Day 1 in Hong Kong: Adorable Kittens and A Japanese Izakaya Buffet
Flying from JFK to Hong Kong International was a long and sort of exciting. It’s my first solo international flight that lasted for nearly 16 hours and I haven’t been to Hong Kong ever since I was 6 years old!
My aunt Amy picked my slightly-jet lagged self up from Hong Kong International Airport. Thankfully, the last time we actually seen each other was two years ago, so we can still recognize each other. We hugged each other and talked about my plane ride. The awful thing on my end is my horrible Cantonese. Understand almost everything said to me but my brain can’t come up with a complex sentence.

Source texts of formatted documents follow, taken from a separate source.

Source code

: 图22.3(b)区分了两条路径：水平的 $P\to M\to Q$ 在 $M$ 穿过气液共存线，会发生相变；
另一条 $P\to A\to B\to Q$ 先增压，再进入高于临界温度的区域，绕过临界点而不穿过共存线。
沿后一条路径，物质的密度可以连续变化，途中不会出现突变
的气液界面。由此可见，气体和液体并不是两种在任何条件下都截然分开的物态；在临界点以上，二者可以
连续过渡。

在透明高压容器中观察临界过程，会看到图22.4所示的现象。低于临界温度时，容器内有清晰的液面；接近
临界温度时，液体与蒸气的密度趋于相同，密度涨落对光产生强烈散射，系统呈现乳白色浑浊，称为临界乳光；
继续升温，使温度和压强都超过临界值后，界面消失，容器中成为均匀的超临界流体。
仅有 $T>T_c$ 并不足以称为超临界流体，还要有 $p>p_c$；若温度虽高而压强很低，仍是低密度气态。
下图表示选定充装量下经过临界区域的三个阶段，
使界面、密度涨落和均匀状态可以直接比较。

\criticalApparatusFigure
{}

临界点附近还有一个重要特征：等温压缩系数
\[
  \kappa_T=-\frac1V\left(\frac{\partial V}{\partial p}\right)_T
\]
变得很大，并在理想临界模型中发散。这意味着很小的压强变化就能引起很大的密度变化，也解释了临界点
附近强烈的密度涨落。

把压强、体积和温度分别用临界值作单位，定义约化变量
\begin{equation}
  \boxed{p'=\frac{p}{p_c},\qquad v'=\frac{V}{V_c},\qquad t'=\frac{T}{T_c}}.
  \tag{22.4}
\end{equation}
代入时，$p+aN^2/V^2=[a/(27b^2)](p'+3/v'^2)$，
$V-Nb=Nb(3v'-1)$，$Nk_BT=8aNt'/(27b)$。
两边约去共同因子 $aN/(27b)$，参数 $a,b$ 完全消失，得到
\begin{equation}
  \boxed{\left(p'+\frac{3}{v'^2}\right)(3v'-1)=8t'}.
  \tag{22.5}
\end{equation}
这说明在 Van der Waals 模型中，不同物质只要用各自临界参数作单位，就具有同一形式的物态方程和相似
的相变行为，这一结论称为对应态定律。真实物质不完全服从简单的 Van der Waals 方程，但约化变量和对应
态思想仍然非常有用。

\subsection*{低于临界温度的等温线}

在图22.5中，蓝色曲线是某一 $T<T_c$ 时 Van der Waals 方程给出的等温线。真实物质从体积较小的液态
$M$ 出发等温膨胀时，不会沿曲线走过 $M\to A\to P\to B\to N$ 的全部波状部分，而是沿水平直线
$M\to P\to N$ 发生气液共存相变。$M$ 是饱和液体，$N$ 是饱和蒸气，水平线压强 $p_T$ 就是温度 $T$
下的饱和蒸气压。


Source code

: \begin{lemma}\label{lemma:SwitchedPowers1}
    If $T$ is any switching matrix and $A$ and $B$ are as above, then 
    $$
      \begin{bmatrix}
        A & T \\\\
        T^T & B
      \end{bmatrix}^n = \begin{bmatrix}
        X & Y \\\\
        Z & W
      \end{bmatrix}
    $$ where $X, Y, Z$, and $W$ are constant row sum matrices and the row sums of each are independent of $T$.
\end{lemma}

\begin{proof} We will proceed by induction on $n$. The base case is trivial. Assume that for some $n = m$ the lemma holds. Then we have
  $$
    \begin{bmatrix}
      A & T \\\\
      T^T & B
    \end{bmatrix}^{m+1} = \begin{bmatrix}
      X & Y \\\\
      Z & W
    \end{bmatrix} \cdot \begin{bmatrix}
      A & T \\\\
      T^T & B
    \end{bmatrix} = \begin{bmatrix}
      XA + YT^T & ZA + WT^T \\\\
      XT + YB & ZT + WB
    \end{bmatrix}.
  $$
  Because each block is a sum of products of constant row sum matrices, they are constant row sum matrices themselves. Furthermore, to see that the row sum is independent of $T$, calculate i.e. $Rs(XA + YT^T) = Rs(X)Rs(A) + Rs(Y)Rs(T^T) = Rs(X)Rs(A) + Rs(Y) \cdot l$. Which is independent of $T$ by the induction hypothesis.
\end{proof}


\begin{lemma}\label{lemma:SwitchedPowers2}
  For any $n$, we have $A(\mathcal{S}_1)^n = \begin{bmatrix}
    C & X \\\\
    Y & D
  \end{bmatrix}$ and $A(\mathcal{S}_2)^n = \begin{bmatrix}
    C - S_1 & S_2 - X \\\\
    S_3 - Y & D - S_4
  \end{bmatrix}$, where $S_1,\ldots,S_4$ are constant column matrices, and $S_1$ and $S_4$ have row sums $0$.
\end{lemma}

We walked over to what looked like a train platform, shielded in glass, and we took the Airport Express train to Hong Kong. As confusing as it might sound, the airport is 24 miles away from the city.
Whizzing faster than the speed of sound (my ears popped several times during the train ride) through Tsing Yi and Kowloon’s station under 30 minutes, we hailed a cab to my aunt’s apartment.
Stepping out of the cab. Hauling my two large baggage into my aunt’s building and into its small elevator, we finally made it to her apartment. The first thing I’ve seen was my uncle and then… [points down]
I’ve never seen so many cats and kittens (saw about six that evening) in one room, in person, and in my life. They’re all SOO CUTE and I petted a few of them. But reality sank back to me as I saw the kitties start to make themselves comfortable on my personal luggage. I had to scoot them off and roll it over to the room my aunt said I’ll be staying in and greet my uncle’s parents.
After I dropped off my stuff and settle down for a few minutes, we all shuffled out to a cab since my aunt made a reservation at a Japanese restaurant she mentioned during the train ride. She didn’t tell me the name but she told me she liked this spot and it’s really popular amongst the young people and some of the business crowd. Stepping out onto the bustling area of the Central district, I’ve seen lots of young people (in the range of 18 to 30-something), walking into clubs, restaurants or lingering out on the street.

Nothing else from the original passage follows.